*Extracted records*

╭──

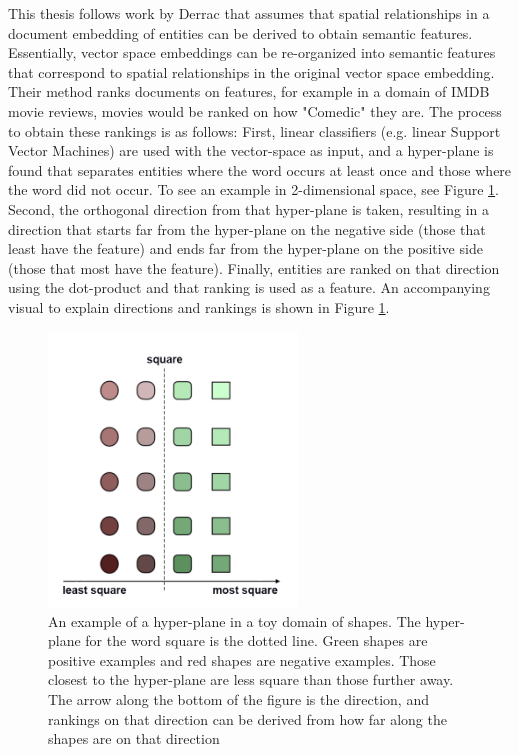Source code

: This thesis follows work by Derrac \cite{Derrac2015}  that assumes that  spatial relationships in a document embedding of entities can be derived to obtain semantic features. Essentially, vector space embeddings can be re-organized into semantic features that correspond to spatial relationships in the original vector space embedding. Their method ranks documents on features, for example in a domain of IMDB movie reviews, movies would be ranked on how "Comedic" they are. The process to obtain these rankings is as follows: First, linear classifiers (e.g. linear Support Vector Machines) are used with the vector-space as input, and a hyper-plane is found that separates entities  where the word occurs at least once and those where the word did not occur. To see an example in 2-dimensional space, see Figure \ref{ch1:introhyp}. Second, the orthogonal direction from that hyper-plane is taken, resulting in a direction that starts  far from the hyper-plane on the negative side (those that least have the feature) and ends far from the hyper-plane on the positive side (those that most have the feature). Finally, entities are ranked on that direction using the dot-product and that ranking is used as a feature. An accompanying visual to explain directions and rankings is shown in Figure \ref{ch1:introhyp}.  %

\begin{figure}[t]
	\includegraphics[width=250px]{images/Toyhyperplane1Direction.png}
	\centering
	\caption{An example of a hyper-plane in a toy domain of shapes. The hyper-plane for the word square is the dotted line. Green shapes are positive examples and red shapes are negative examples. Those closest to the hyper-plane are less square than those further away. The arrow along the bottom of the figure is the direction, and rankings on that direction can be derived from how far along the shapes are on that direction}\label{ch1:introhyp}
\end{figure}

╰──

*Work to complete*
Once the pictures are set aside, repeat the data above exactly.

*Output of the task*
Source code

: This thesis follows work by Derrac \cite{Derrac2015}  that assumes that  spatial relationships in a document embedding of entities can be derived to obtain semantic features. Essentially, vector space embeddings can be re-organized into semantic features that correspond to spatial relationships in the original vector space embedding. Their method ranks documents on features, for example in a domain of IMDB movie reviews, movies would be ranked on how "Comedic" they are. The process to obtain these rankings is as follows: First, linear classifiers (e.g. linear Support Vector Machines) are used with the vector-space as input, and a hyper-plane is found that separates entities  where the word occurs at least once and those where the word did not occur. To see an example in 2-dimensional space, see Figure \ref{ch1:introhyp}. Second, the orthogonal direction from that hyper-plane is taken, resulting in a direction that starts  far from the hyper-plane on the negative side (those that least have the feature) and ends far from the hyper-plane on the positive side (those that most have the feature). Finally, entities are ranked on that direction using the dot-product and that ranking is used as a feature. An accompanying visual to explain directions and rankings is shown in Figure \ref{ch1:introhyp}.  %

\begin{figure}[t]
	\includegraphics[width=250px]{images/Toyhyperplane1Direction.png}
	\centering
	\caption{An example of a hyper-plane in a toy domain of shapes. The hyper-plane for the word square is the dotted line. Green shapes are positive examples and red shapes are negative examples. Those closest to the hyper-plane are less square than those further away. The arrow along the bottom of the figure is the direction, and rankings on that direction can be derived from how far along the shapes are on that direction}\label{ch1:introhyp}
\end{figure}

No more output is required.